Die 100 Prozent-Botschaft ist ganz oben angekommen - ein Grund für neue Zuversicht! Es ist schon ein gewaltiger Unterschied, ob der Solarenergie-Förderverein Deutschland die vollständige Energiewende fordert, oder Al Gore, ein Mann, der sich nicht nur eine hervorragende Kompetenz auf dem Gebiet des Klimawandels erarbeitet hat, sondern der zudem als ehemaliger Vizepräsident der USA über die notwendige politische Erfahrung und politischen Verbindungen verfügt, um seine Ideen in die Praxis umzusetzen.

Viele von Ihnen haben den preisgekrönten Dokumentarfilm „eine unbequeme Wahrheit“ mit Al Gore in der Hauptrolle gesehen - wer es noch nicht getan hat, sollte das unbedingt nachholen. Ein Film mit einer klaren Diagnose der beginnenden Klimakatastrophe und ihrer Ursachen. Nur einen Mangel hatte dieser Film: die Therapievorschläge im Abspann erschöpften sich in gutgemeinten Vorschlägen an das persönliche Verhalten der einzelnen Weltbürger.

Noch vor einem Jahr hatte deshalb der SFV einen offenen Brief an Al Gore geschrieben mit der Aufforderung, nicht nur Appelle an das Gewissen von Idealisten zu richten, sondern die wirtschaftspolitischen Rahmenbedingungen zu ändern. Ob Al Gore diesen Brief gelesen hat, wissen wir nicht. Aber er hat wohl selber erkannt, wie wirkungslos Appelle an Idealisten bleiben. Heute jedenfalls erklärt Al Gore - er und seine Bewegung seien nicht angetreten um (nur) Glühlampen gegen Energiesparlampen auszuwechseln, sondern sie wollten Gesetze auswechseln - genau das, was wir immer gefordert haben, was aber aus der Position einer Nicht-Regierungs-Organisation heraus so unendlich schwer zu erreichen ist.

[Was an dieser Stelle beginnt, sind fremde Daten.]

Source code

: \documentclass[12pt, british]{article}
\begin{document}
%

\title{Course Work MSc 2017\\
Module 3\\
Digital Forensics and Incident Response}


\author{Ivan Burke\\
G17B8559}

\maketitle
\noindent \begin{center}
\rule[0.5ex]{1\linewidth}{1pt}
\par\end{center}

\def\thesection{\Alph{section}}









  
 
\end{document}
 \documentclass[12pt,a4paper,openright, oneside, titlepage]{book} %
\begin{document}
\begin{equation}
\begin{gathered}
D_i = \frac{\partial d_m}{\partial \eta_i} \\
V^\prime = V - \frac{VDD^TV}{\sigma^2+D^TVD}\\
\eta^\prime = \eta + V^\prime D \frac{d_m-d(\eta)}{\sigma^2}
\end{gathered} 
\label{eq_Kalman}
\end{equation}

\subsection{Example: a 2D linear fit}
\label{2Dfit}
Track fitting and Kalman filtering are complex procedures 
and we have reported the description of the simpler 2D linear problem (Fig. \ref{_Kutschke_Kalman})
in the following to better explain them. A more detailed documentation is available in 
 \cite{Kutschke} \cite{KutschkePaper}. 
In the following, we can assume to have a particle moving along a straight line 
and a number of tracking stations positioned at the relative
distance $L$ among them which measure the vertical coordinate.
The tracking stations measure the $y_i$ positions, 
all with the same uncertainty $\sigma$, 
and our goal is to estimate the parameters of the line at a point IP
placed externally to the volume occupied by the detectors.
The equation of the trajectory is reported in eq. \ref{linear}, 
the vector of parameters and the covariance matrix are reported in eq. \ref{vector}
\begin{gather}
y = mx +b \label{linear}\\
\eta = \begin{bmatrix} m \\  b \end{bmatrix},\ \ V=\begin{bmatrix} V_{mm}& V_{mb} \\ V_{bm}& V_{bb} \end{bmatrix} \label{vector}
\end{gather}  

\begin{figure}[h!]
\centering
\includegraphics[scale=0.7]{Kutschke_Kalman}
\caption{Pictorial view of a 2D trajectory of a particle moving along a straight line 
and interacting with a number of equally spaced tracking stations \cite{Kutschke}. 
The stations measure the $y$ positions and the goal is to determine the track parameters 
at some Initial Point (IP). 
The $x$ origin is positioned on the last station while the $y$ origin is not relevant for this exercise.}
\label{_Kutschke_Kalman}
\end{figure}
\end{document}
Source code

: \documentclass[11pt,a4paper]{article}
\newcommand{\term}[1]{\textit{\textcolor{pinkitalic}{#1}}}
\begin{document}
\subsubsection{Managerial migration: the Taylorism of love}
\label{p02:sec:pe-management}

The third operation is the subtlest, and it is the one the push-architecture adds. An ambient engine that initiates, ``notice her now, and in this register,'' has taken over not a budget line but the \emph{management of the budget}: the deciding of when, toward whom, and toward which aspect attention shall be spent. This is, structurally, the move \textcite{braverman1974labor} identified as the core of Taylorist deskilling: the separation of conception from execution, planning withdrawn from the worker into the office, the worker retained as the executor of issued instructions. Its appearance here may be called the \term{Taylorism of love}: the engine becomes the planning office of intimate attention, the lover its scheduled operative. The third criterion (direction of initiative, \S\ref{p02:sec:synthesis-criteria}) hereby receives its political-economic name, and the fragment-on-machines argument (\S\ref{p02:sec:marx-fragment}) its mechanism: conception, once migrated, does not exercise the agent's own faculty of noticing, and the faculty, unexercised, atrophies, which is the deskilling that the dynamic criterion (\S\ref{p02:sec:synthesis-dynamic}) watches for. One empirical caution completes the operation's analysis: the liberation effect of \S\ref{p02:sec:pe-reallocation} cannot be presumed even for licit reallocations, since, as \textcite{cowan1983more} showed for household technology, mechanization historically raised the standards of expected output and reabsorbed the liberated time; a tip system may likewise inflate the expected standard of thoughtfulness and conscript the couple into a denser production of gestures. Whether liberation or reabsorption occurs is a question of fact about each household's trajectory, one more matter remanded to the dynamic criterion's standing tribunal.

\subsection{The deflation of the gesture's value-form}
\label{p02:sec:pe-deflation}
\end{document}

Noch vor wenigen Monaten gehörte der Solarenergie-Förderverein Deutschland zu den wenigen Organisationen, die auf mittlere Sicht eine Energiewende zu 100 Prozent für möglich hielten und selbst diese vorsichtige Sichtweise wurde von vielen - sogar von Umweltfreunden - für völlig realitätsfremd gehalten. Heute übertrifft uns Al Gore bei weitem mit seiner Aufforderung an die Politiker seines Landes, die Stromversorgung der gesamten USA innerhalb von nur 10 Jahren auf 100 Prozent CO2-freie Energien umzustellen. Barack Obama hat versprochen, dieses Ziel zu unterstützen, und selbst McCain hat erklärt, wenn Al Gore das für möglich hielte, dann sei das wohl möglich. Ausgerechnet im US-Wahlkampf kippt das Paradigma von der Unverzichtbarkeit der fossilen und nuklearen Energien, das die Energiewende so verhängnisvoll verzögert hat.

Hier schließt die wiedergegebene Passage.